ここら辺の認識のズレを、メンバーは生々しく伝え合いました。従来からいる職員にとっては当たり前のことも、新任職員には「この研究がこの学校になぜ必要なのかわからない」、「新しく来た自分たちは蚊帳の外」との声も聞かれたそうです。研究開始から3年目くらいになると、初年度の職員の半分くらいが入れ替わってしまうので継続が難しいとのことでした。
このような話は多くの方々に共感していただけるのではないでしょうか。学校の教育成果は、人事異動によって少なからず影響を受けます。他ならぬ大宮小学校も、同じ悩みを持ち、そしてそれを乗り越えるために努力を重ねてきました。深井氏は、参加者に自校の取組を伝えました。深井氏はこの日のことを、次のように振り返ります。
「初対面であったが、私たちは打ち解けるまでに時間はかからなかった。それは、子どもたち同士がつながることの大切さがわかっていて、そのためには校内の教職員のベクトルを整えていくことが重要だということを知っていたからである。
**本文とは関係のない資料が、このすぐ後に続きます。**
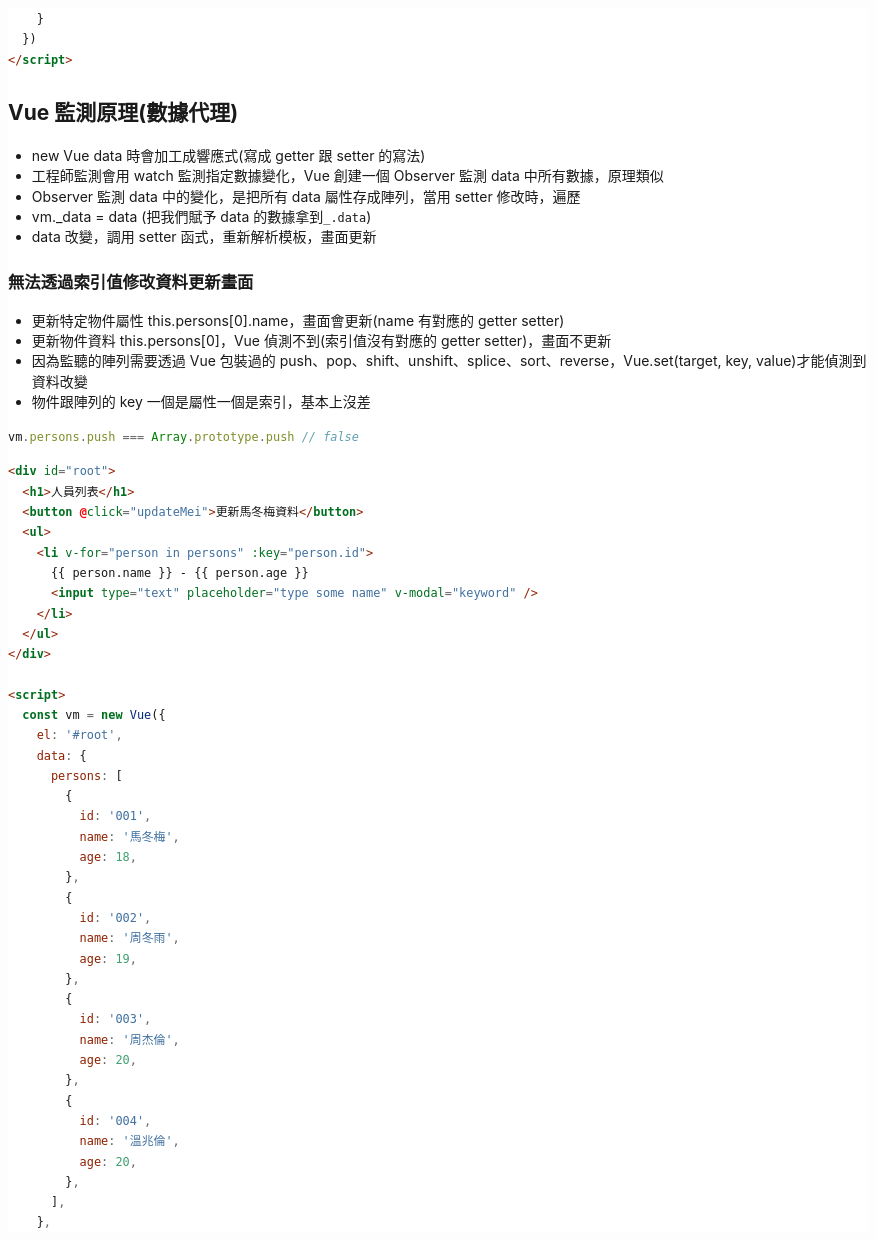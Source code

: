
 ```html
    }
  })
</script>
```

## Vue 監測原理(數據代理)

- new Vue data 時會加工成響應式(寫成 getter 跟 setter 的寫法)
- 工程師監測會用 watch 監測指定數據變化，Vue 創建一個 Observer 監測 data 中所有數據，原理類似
- Observer 監測 data 中的變化，是把所有 data 屬性存成陣列，當用 setter 修改時，遍歷
- vm._data = data (把我們賦予 data 的數據拿到`_.data`)
- data 改變，調用 setter 函式，重新解析模板，畫面更新

### 無法透過索引值修改資料更新畫面

- 更新特定物件屬性 this.persons[0].name，畫面會更新(name 有對應的 getter setter)
- 更新物件資料 this.persons[0]，Vue 偵測不到(索引值沒有對應的 getter setter)，畫面不更新
- 因為監聽的陣列需要透過 Vue 包裝過的 push、pop、shift、unshift、splice、sort、reverse，Vue.set(target, key, value)才能偵測到資料改變
- 物件跟陣列的 key 一個是屬性一個是索引，基本上沒差

```js
vm.persons.push === Array.prototype.push // false
```

```html
<div id="root">
  <h1>人員列表</h1>
  <button @click="updateMei">更新馬冬梅資料</button>
  <ul>
    <li v-for="person in persons" :key="person.id">
      {{ person.name }} - {{ person.age }}
      <input type="text" placeholder="type some name" v-modal="keyword" />
    </li>
  </ul>
</div>

<script>
  const vm = new Vue({
    el: '#root',
    data: {
      persons: [
        {
          id: '001',
          name: '馬冬梅',
          age: 18,
        },
        {
          id: '002',
          name: '周冬雨',
          age: 19,
        },
        {
          id: '003',
          name: '周杰倫',
          age: 20,
        },
        {
          id: '004',
          name: '溫兆倫',
          age: 20,
        },
      ],
    },
```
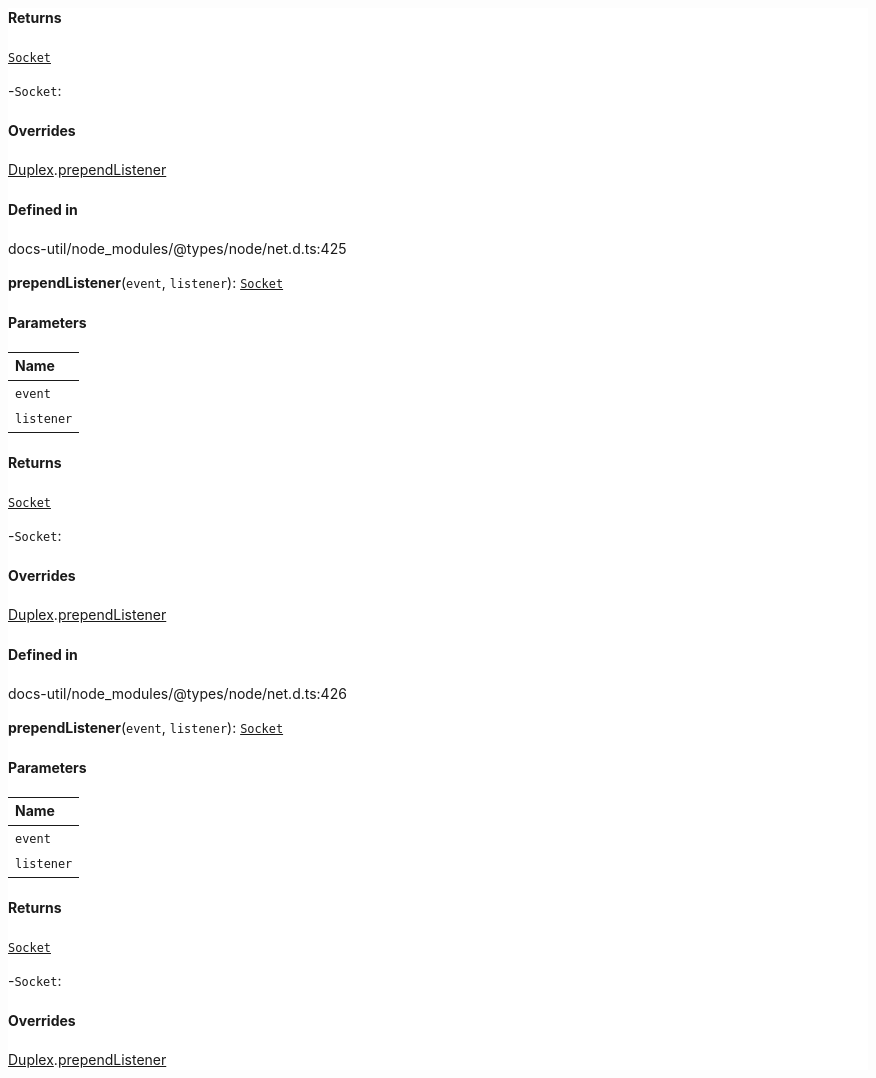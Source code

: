 #### Returns

[`Socket`](Socket.md)

-`Socket`: 

#### Overrides

[Duplex](Duplex.md).[prependListener](Duplex.md#prependlistener)

#### Defined in

docs-util/node_modules/@types/node/net.d.ts:425

**prependListener**(`event`, `listener`): [`Socket`](Socket.md)

#### Parameters

| Name |
| :------ |
| `event` | ``"data"`` |
| `listener` | (`data`: [`Buffer`](../index.md#buffer)) => `void` |

#### Returns

[`Socket`](Socket.md)

-`Socket`: 

#### Overrides

[Duplex](Duplex.md).[prependListener](Duplex.md#prependlistener)

#### Defined in

docs-util/node_modules/@types/node/net.d.ts:426

**prependListener**(`event`, `listener`): [`Socket`](Socket.md)

#### Parameters

| Name |
| :------ |
| `event` | ``"drain"`` |
| `listener` | () => `void` |

#### Returns

[`Socket`](Socket.md)

-`Socket`: 

#### Overrides

[Duplex](Duplex.md).[prependListener](Duplex.md#prependlistener)
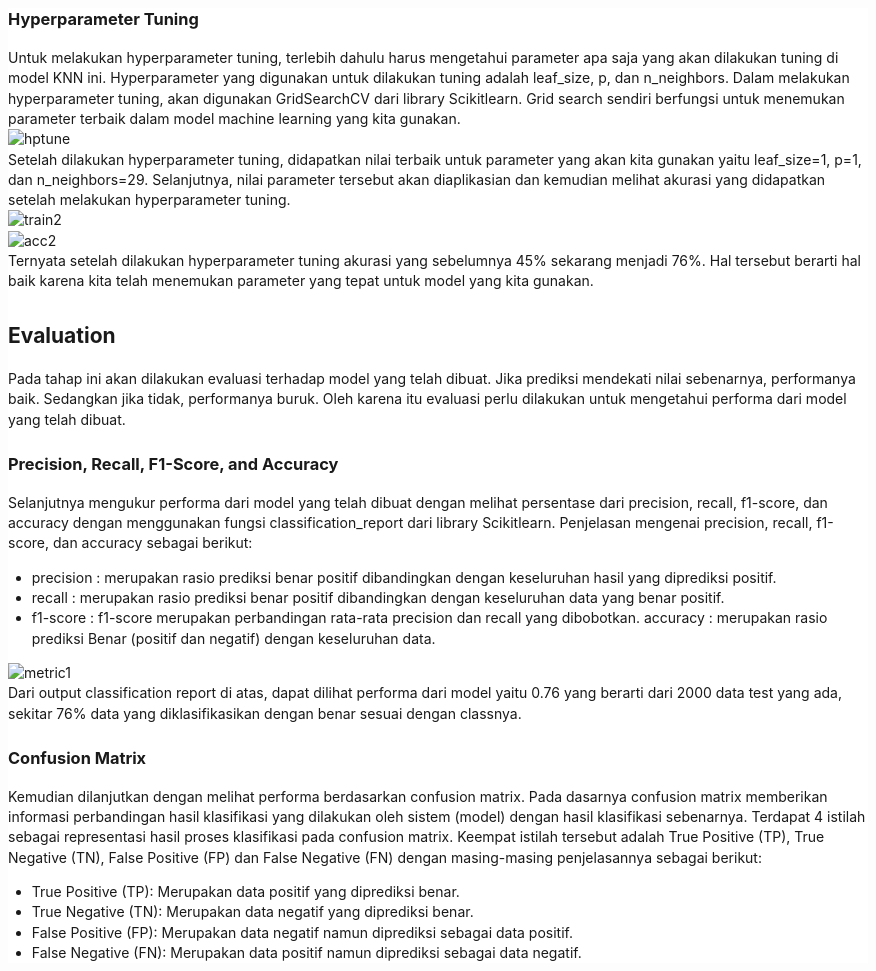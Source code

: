 ### Hyperparameter Tuning
Untuk melakukan hyperparameter tuning, terlebih dahulu harus mengetahui parameter apa saja yang akan dilakukan tuning di model KNN ini. Hyperparameter yang digunakan untuk dilakukan tuning adalah leaf_size, p, dan n_neighbors. Dalam melakukan hyperparameter tuning, akan digunakan GridSearchCV dari library Scikitlearn. Grid search sendiri berfungsi untuk menemukan parameter terbaik dalam model machine learning yang kita gunakan.  
![hptune](https://user-images.githubusercontent.com/74854925/190021916-63803405-a812-4536-8a81-cfd9e913bada.jpg)    
Setelah dilakukan hyperparameter tuning, didapatkan nilai terbaik untuk parameter yang akan kita gunakan yaitu leaf_size=1, p=1, dan n_neighbors=29. Selanjutnya, nilai parameter tersebut akan diaplikasian dan kemudian melihat akurasi yang didapatkan setelah melakukan hyperparameter tuning.  
![train2](https://user-images.githubusercontent.com/74854925/190022178-0d2d1be3-5d61-4c2d-a2d0-d696568ac73e.jpg)  
![acc2](https://user-images.githubusercontent.com/74854925/190022190-38bf77f3-50db-4fd3-86b5-2f9df26e6542.jpg)  
Ternyata setelah dilakukan hyperparameter tuning akurasi yang sebelumnya 45% sekarang menjadi 76%. Hal tersebut berarti hal baik karena kita telah menemukan parameter yang tepat untuk model yang kita gunakan.

## Evaluation
Pada tahap ini akan dilakukan evaluasi terhadap model yang telah dibuat. Jika prediksi mendekati nilai sebenarnya, performanya baik. Sedangkan jika tidak, performanya buruk. Oleh karena itu evaluasi perlu dilakukan untuk mengetahui performa dari model yang telah dibuat.

### Precision, Recall, F1-Score, and Accuracy
Selanjutnya mengukur performa dari model yang telah dibuat dengan melihat persentase dari precision, recall, f1-score, dan accuracy dengan menggunakan fungsi classification_report dari library Scikitlearn. Penjelasan mengenai precision, recall, f1-score, dan accuracy sebagai berikut:
- precision : merupakan rasio prediksi benar positif dibandingkan dengan keseluruhan hasil yang diprediksi positif.
- recall : merupakan rasio prediksi benar positif dibandingkan dengan keseluruhan data yang benar positif.
- f1-score : f1-score merupakan perbandingan rata-rata precision dan recall yang dibobotkan.
accuracy : merupakan rasio prediksi Benar (positif dan negatif) dengan keseluruhan data.

![metric1](https://user-images.githubusercontent.com/74854925/190022264-642c4991-3e6e-4485-a086-2a9de74c8d2c.jpg)  
Dari output classification report di atas, dapat dilihat performa dari model yaitu 0.76 yang berarti dari 2000 data test yang ada, sekitar 76% data yang diklasifikasikan dengan benar sesuai dengan classnya.

### Confusion Matrix
Kemudian dilanjutkan dengan melihat performa berdasarkan confusion matrix. Pada dasarnya confusion matrix memberikan informasi perbandingan hasil klasifikasi yang dilakukan oleh sistem (model) dengan hasil klasifikasi sebenarnya.
Terdapat 4 istilah sebagai representasi hasil proses klasifikasi pada confusion matrix. Keempat istilah tersebut adalah True Positive (TP), True Negative (TN), False Positive (FP) dan False Negative (FN) dengan masing-masing penjelasannya sebagai berikut:
- True Positive (TP): Merupakan data positif yang diprediksi benar.
- True Negative (TN): Merupakan data negatif yang diprediksi benar.
- False Positive (FP): Merupakan data negatif namun diprediksi sebagai data positif.
- False Negative (FN): Merupakan data positif namun diprediksi sebagai data negatif.
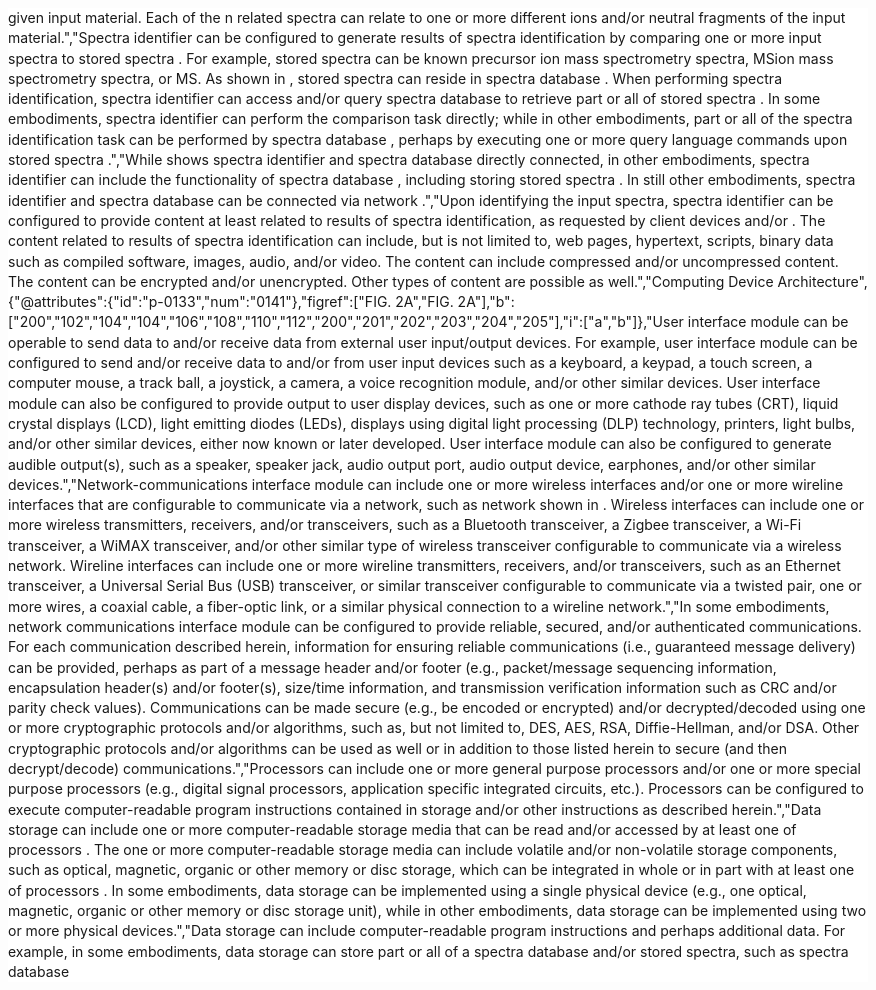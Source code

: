 given input material. Each of the n related spectra can relate to one or more different ions and\/or neutral fragments of the input material.","Spectra identifier  can be configured to generate results of spectra identification by comparing one or more input spectra to stored spectra . For example, stored spectra  can be known precursor ion mass spectrometry spectra, MSion mass spectrometry spectra, or MS. As shown in , stored spectra  can reside in spectra database . When performing spectra identification, spectra identifier  can access and\/or query spectra database  to retrieve part or all of stored spectra . In some embodiments, spectra identifier  can perform the comparison task directly; while in other embodiments, part or all of the spectra identification task can be performed by spectra database , perhaps by executing one or more query language commands upon stored spectra .","While  shows spectra identifier  and spectra database  directly connected, in other embodiments, spectra identifier  can include the functionality of spectra database , including storing stored spectra . In still other embodiments, spectra identifier  and spectra database  can be connected via network .","Upon identifying the input spectra, spectra identifier  can be configured to provide content at least related to results of spectra identification, as requested by client devices and\/or . The content related to results of spectra identification can include, but is not limited to, web pages, hypertext, scripts, binary data such as compiled software, images, audio, and\/or video. The content can include compressed and\/or uncompressed content. The content can be encrypted and\/or unencrypted. Other types of content are possible as well.","Computing Device Architecture",{"@attributes":{"id":"p-0133","num":"0141"},"figref":["FIG. 2A","FIG. 2A"],"b":["200","102","104","104","106","108","110","112","200","201","202","203","204","205"],"i":["a","b"]},"User interface module  can be operable to send data to and\/or receive data from external user input\/output devices. For example, user interface module  can be configured to send and\/or receive data to and\/or from user input devices such as a keyboard, a keypad, a touch screen, a computer mouse, a track ball, a joystick, a camera, a voice recognition module, and\/or other similar devices. User interface module  can also be configured to provide output to user display devices, such as one or more cathode ray tubes (CRT), liquid crystal displays (LCD), light emitting diodes (LEDs), displays using digital light processing (DLP) technology, printers, light bulbs, and\/or other similar devices, either now known or later developed. User interface module  can also be configured to generate audible output(s), such as a speaker, speaker jack, audio output port, audio output device, earphones, and\/or other similar devices.","Network-communications interface module  can include one or more wireless interfaces  and\/or one or more wireline interfaces  that are configurable to communicate via a network, such as network  shown in . Wireless interfaces  can include one or more wireless transmitters, receivers, and\/or transceivers, such as a Bluetooth transceiver, a Zigbee transceiver, a Wi-Fi transceiver, a WiMAX transceiver, and\/or other similar type of wireless transceiver configurable to communicate via a wireless network. Wireline interfaces  can include one or more wireline transmitters, receivers, and\/or transceivers, such as an Ethernet transceiver, a Universal Serial Bus (USB) transceiver, or similar transceiver configurable to communicate via a twisted pair, one or more wires, a coaxial cable, a fiber-optic link, or a similar physical connection to a wireline network.","In some embodiments, network communications interface module  can be configured to provide reliable, secured, and\/or authenticated communications. For each communication described herein, information for ensuring reliable communications (i.e., guaranteed message delivery) can be provided, perhaps as part of a message header and\/or footer (e.g., packet\/message sequencing information, encapsulation header(s) and\/or footer(s), size\/time information, and transmission verification information such as CRC and\/or parity check values). Communications can be made secure (e.g., be encoded or encrypted) and\/or decrypted\/decoded using one or more cryptographic protocols and\/or algorithms, such as, but not limited to, DES, AES, RSA, Diffie-Hellman, and\/or DSA. Other cryptographic protocols and\/or algorithms can be used as well or in addition to those listed herein to secure (and then decrypt\/decode) communications.","Processors  can include one or more general purpose processors and\/or one or more special purpose processors (e.g., digital signal processors, application specific integrated circuits, etc.). Processors  can be configured to execute computer-readable program instructions  contained in storage  and\/or other instructions as described herein.","Data storage  can include one or more computer-readable storage media that can be read and\/or accessed by at least one of processors . The one or more computer-readable storage media can include volatile and\/or non-volatile storage components, such as optical, magnetic, organic or other memory or disc storage, which can be integrated in whole or in part with at least one of processors . In some embodiments, data storage  can be implemented using a single physical device (e.g., one optical, magnetic, organic or other memory or disc storage unit), while in other embodiments, data storage  can be implemented using two or more physical devices.","Data storage  can include computer-readable program instructions  and perhaps additional data. For example, in some embodiments, data storage  can store part or all of a spectra database and\/or stored spectra, such as spectra database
新たな刺激を互いにもらい全国に同じ志を持った仲間がいると知り、心強く思えた一日だった。」
著名な学校の研究会に参加して学ぶことが効果的であることを前提に申し上げます。子ども、地域の多様化に伴い、学校の課題は個別化しています。そうしたときに、課題の解決策の選択肢(最適解)は、同じような研究テーマに取り組む学校が持っていることがあります。校内研修でつながる広域チームのような組織をつくって交流すれば、更なる深まりや発展が期待できるのではないでしょうか。実際に集合しなくても、ICT環境次第で実現可能なはずです。
『総合教育技術』2020年4月号より
赤坂真二(あかさか・しんじ)
上越教育大学教職大学院教授
新潟県生まれ。19年間の小学校での学級担任を経て2008年4月より現職。現職教員や大学院生の指導を行う一方で、学校や自治体の教育改善のアドバイザーとして活動中。『スペシャリスト直伝! 学級を最高のチームにする極意』(明治図書出版)など著書多数。